WHAT YOU ARE ASKED TO DO:
Transcribe all the entries word for word, omitting any pictures they contain.

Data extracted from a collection
◆ ◆ ◆
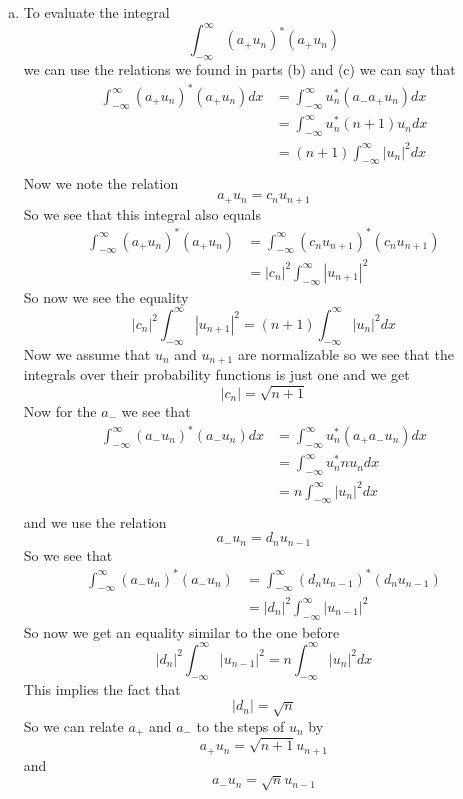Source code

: \documentclass[11pt]{article}
\numberwithin{equation}{section}
\begin{document}
\begin{enumerate}[(a)]
\item
To evaluate the integral 
$$\int_{-\infty}^{\infty}(a_+u_n)^*(a_+u_n)$$
we can use the relations we found in parts (b) and (c) we can say that
\begin{align*}
\int_{-\infty}^{\infty}(a_+u_n)^*(a_+u_n)dx &= \int_{-\infty}^{\infty}u_n^*(a_-a_+u_n)dx\\
&= \int_{-\infty}^{\infty}u_n^*(n+1)u_ndx\\
&= (n+1)\int_{-\infty}^{\infty}|u_n|^2dx\\
\end{align*}
Now we note the relation 
$$a_+u_n = c_nu_{n+1}$$
So we see that this integral also equals 
\begin{align*}
\int_{-\infty}^{\infty}(a_+u_n)^*(a_+u_n) &=  \int_{-\infty}^{\infty}(c_nu_{n+1})^*(c_nu_{n+1})\\
&=  |c_n|^2\int_{-\infty}^{\infty}|u_{n+1}|^2
\end{align*}
So now we see the equality 
$$|c_n|^2\int_{-\infty}^{\infty}|u_{n+1}|^2 = (n+1)\int_{-\infty}^{\infty}|u_n|^2dx$$
Now we assume that $u_n$ and $u_{n+1}$ are normalizable so we see that the integrals over their probability functions is just one and we get
$$|c_n| = \sqrt{n+1}$$
Now for the $a_-$ we see that
\begin{align*}
\int_{-\infty}^{\infty}(a_-u_n)^*(a_-u_n)dx &= \int_{-\infty}^{\infty}u_n^*(a_+a_-u_n)dx\\
&= \int_{-\infty}^{\infty}u_n^*nu_ndx\\
&= n\int_{-\infty}^{\infty}|u_n|^2dx\\
\end{align*}
and we use the relation
$$a_-u_n = d_nu_{n-1}$$
So we see that
\begin{align*}
\int_{-\infty}^{\infty}(a_-u_n)^*(a_-u_n) &=  \int_{-\infty}^{\infty}(d_nu_{n-1})^*(d_nu_{n-1})\\
&=  |d_n|^2\int_{-\infty}^{\infty}|u_{n-1}|^2
\end{align*}
So now we get an equality similar to the one before
$$|d_n|^2\int_{-\infty}^{\infty}|u_{n-1}|^2 = n\int_{-\infty}^{\infty}|u_n|^2dx$$
This implies the fact that
$$|d_n| = \sqrt{n}$$
So we can relate $a_+$ and $a_-$ to the steps of $u_n$ by
$$a_+u_n = \sqrt{n+1}u_{n+1}$$
and
$$a_-u_n = \sqrt{n}u_{n-1}$$

\end{enumerate}
\end{document}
◆ ◆ ◆
SOLUTION BELOW:
Source code

: \documentclass[11pt]{article}
\numberwithin{equation}{section}
\begin{document}
\begin{enumerate}[(a)]
\item
To evaluate the integral 
$$\int_{-\infty}^{\infty}(a_+u_n)^*(a_+u_n)$$
we can use the relations we found in parts (b) and (c) we can say that
\begin{align*}
\int_{-\infty}^{\infty}(a_+u_n)^*(a_+u_n)dx &= \int_{-\infty}^{\infty}u_n^*(a_-a_+u_n)dx\\
&= \int_{-\infty}^{\infty}u_n^*(n+1)u_ndx\\
&= (n+1)\int_{-\infty}^{\infty}|u_n|^2dx\\
\end{align*}
Now we note the relation 
$$a_+u_n = c_nu_{n+1}$$
So we see that this integral also equals 
\begin{align*}
\int_{-\infty}^{\infty}(a_+u_n)^*(a_+u_n) &=  \int_{-\infty}^{\infty}(c_nu_{n+1})^*(c_nu_{n+1})\\
&=  |c_n|^2\int_{-\infty}^{\infty}|u_{n+1}|^2
\end{align*}
So now we see the equality 
$$|c_n|^2\int_{-\infty}^{\infty}|u_{n+1}|^2 = (n+1)\int_{-\infty}^{\infty}|u_n|^2dx$$
Now we assume that $u_n$ and $u_{n+1}$ are normalizable so we see that the integrals over their probability functions is just one and we get
$$|c_n| = \sqrt{n+1}$$
Now for the $a_-$ we see that
\begin{align*}
\int_{-\infty}^{\infty}(a_-u_n)^*(a_-u_n)dx &= \int_{-\infty}^{\infty}u_n^*(a_+a_-u_n)dx\\
&= \int_{-\infty}^{\infty}u_n^*nu_ndx\\
&= n\int_{-\infty}^{\infty}|u_n|^2dx\\
\end{align*}
and we use the relation
$$a_-u_n = d_nu_{n-1}$$
So we see that
\begin{align*}
\int_{-\infty}^{\infty}(a_-u_n)^*(a_-u_n) &=  \int_{-\infty}^{\infty}(d_nu_{n-1})^*(d_nu_{n-1})\\
&=  |d_n|^2\int_{-\infty}^{\infty}|u_{n-1}|^2
\end{align*}
So now we get an equality similar to the one before
$$|d_n|^2\int_{-\infty}^{\infty}|u_{n-1}|^2 = n\int_{-\infty}^{\infty}|u_n|^2dx$$
This implies the fact that
$$|d_n| = \sqrt{n}$$
So we can relate $a_+$ and $a_-$ to the steps of $u_n$ by
$$a_+u_n = \sqrt{n+1}u_{n+1}$$
and
$$a_-u_n = \sqrt{n}u_{n-1}$$

\end{enumerate}
\end{document}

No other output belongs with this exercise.